# ASSIGNMENT
In the data below, which lines hold "large"? Copy every one.

Plain-text document sources
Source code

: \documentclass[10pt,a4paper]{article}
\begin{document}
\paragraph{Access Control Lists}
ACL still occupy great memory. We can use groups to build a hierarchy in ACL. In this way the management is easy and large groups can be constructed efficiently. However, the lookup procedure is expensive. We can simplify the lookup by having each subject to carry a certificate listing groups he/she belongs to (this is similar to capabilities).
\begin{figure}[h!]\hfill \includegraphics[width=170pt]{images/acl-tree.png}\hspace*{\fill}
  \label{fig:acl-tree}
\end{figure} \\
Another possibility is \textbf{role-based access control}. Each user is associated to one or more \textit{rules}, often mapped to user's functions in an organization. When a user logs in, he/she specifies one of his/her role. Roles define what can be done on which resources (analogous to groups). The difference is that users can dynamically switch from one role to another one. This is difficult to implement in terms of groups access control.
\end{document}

---

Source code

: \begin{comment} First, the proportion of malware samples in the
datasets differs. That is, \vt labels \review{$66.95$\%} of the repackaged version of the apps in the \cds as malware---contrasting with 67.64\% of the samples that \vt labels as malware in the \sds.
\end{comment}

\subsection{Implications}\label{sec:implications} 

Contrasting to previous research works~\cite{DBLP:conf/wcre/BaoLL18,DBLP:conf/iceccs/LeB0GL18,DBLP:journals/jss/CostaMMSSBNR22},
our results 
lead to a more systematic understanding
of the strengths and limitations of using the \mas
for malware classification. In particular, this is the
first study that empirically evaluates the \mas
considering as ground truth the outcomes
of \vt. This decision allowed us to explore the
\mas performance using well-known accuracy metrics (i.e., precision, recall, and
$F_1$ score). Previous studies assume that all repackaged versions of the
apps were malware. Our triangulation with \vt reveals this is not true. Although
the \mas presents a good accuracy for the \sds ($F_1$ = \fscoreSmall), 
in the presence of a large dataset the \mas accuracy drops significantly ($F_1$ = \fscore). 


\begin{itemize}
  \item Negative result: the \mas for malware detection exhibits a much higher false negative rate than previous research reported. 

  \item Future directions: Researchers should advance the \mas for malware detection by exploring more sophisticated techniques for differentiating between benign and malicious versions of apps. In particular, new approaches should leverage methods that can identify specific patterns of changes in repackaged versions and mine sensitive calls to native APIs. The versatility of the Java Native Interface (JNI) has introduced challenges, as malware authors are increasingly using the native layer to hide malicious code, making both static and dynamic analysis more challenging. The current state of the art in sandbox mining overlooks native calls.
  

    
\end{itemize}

# SOLUTION
ACL still occupy great memory. We can use groups to build a hierarchy in ACL. In this way the management is easy and large groups can be constructed efficiently. However, the lookup procedure is expensive. We can simplify the lookup by having each subject to carry a certificate listing groups he/she belongs to (this is similar to capabilities).
in the presence of a large dataset the \mas accuracy drops significantly ($F_1$ = \fscore). 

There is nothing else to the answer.